J'ai regardé l'interview de NasrAllah sur la chaine Aljazeera,
il a fait plus moins la même lecture de la situation politique actuelle que le journaliste d'ALakhbar,

Apparement pour l'instant il ne table que sur son alliance avec Michel Aoun pour contrer les forces du 14 mars,
mais cette alliance saura-t-elle sauvegarder les intérêts du Liban ?

Dommage que la stratégie politique et la gestion du Hezbollah d'un conflit politique interne ne sont pas aussi élaborées et efficaces que que sa stratégie militaire et sa gestion de la guerre.

Anonyme a dit…

Le 11,en lisant votre article,j'hésitais entre lucidité et excès de pessimisme,je me suis interrogée,dès le début,sur le"silence" des Jumblat,Geagea et Hariri,mais en gardant un peu d'espoir,suivant le principe"qui ne dit rien consent"et c'était en faveur d'un vrai changement au Liban.Mais,à l'écoute et à la lecture de nos médias,depuis 2 jours,le pessimisme domine.Nous sommes revenus au point de départ,Hesbollah=milice chiite,tueuse de civils innocents,etc,etc.Rien sur les crimes de guerre israéliens;Avi Pazner sur Frce-Inter,tout peut recommencer avec l'aide de la FINUL(salon de l'armement français,allemand,italien...?)Comment les Libanais vont-ils vivre le retour sur leur sol d'Allemands et de Turcs?
Conclusion:j'opte pour la lucidité.Malheureusement pour le Liban!!

Anonyme a dit…

je suis tres curieuse de ce Joseph Samaha, je m'applique a lire ses articles dans le Akhbar pour connaitre son avis.
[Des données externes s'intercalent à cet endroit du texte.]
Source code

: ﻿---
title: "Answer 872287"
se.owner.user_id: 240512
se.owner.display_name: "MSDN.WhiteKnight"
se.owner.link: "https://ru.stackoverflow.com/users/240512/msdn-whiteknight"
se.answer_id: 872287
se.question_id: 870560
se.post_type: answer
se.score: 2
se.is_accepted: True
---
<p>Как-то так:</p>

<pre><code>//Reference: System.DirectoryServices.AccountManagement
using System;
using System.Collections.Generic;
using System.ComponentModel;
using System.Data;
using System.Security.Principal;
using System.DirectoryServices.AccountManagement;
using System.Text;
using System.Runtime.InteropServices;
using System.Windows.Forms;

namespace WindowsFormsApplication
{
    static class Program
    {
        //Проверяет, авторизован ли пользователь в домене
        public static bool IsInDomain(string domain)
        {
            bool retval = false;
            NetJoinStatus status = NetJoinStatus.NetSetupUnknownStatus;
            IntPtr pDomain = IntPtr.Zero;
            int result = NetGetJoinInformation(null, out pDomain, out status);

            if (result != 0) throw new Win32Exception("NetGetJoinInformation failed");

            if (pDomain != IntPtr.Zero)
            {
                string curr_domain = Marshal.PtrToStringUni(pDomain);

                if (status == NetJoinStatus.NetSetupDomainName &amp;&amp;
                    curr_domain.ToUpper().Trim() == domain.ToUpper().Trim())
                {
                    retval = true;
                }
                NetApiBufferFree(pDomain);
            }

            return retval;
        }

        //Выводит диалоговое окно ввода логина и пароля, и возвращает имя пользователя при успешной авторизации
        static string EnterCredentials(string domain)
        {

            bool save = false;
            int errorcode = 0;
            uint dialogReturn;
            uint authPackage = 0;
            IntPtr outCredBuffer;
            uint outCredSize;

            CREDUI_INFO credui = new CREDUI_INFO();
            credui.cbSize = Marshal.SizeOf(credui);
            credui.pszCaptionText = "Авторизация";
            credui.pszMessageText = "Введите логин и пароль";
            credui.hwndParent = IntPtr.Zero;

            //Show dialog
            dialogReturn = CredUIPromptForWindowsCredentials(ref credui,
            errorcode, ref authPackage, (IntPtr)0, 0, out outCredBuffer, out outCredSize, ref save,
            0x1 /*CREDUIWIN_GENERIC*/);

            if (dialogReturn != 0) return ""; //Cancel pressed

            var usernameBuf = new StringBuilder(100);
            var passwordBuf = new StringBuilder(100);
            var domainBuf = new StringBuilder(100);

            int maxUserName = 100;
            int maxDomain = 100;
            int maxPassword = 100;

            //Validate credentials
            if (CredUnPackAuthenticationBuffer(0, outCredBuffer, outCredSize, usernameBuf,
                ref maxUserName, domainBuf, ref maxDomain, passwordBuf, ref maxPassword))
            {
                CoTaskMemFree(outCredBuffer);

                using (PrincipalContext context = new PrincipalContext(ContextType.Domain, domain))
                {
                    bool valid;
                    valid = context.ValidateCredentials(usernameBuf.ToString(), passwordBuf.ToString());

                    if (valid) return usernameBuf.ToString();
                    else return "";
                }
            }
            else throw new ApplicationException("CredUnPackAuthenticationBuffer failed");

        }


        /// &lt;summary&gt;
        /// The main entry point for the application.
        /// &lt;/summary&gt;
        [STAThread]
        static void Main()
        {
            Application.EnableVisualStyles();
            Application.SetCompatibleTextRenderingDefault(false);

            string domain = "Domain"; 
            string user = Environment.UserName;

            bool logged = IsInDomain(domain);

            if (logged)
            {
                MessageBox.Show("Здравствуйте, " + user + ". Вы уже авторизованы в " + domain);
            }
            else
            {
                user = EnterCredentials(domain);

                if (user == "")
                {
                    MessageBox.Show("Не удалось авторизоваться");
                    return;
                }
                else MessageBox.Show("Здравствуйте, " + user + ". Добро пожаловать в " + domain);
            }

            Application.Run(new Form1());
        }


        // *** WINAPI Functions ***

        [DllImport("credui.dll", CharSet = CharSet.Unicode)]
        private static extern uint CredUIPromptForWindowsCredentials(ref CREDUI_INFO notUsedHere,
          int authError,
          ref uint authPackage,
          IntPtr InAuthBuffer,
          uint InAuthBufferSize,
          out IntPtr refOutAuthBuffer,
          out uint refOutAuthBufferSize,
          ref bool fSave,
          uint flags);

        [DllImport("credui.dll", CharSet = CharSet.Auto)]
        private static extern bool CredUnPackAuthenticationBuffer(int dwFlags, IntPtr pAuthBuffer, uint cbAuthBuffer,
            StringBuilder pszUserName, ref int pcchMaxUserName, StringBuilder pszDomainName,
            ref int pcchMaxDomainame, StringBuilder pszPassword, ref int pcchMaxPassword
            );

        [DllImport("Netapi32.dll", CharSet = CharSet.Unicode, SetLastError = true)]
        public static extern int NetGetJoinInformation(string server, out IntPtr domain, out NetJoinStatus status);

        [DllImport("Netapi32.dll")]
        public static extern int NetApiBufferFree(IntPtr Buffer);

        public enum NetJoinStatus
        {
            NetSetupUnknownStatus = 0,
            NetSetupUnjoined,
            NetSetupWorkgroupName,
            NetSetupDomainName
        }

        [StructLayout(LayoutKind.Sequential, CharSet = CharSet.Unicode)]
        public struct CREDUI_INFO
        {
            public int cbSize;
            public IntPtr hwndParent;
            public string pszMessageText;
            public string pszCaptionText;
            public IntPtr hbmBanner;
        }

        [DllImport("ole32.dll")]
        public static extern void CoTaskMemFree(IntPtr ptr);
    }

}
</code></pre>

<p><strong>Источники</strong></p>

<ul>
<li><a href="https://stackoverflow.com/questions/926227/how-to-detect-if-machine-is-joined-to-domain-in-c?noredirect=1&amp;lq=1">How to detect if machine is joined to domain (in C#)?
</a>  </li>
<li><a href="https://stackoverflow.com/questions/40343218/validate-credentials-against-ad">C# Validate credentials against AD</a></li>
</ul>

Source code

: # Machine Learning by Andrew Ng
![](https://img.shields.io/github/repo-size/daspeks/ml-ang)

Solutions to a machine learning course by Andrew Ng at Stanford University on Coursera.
Mais c'est drole d'etre encore dans la mouvance nationale arabe! Et puis, autant que je sache, si le Hezbollah veut "liberer" Jerusalem, ce n'est pas pour rendre la ville aux Palestiniens, dont il se fiche royalement, mais par ideologie islamique (version chiite)! Ce n'est qu'un exemple de totale inexistence de la soi-disant nationale arabe. Samaha l'ignore-t-il?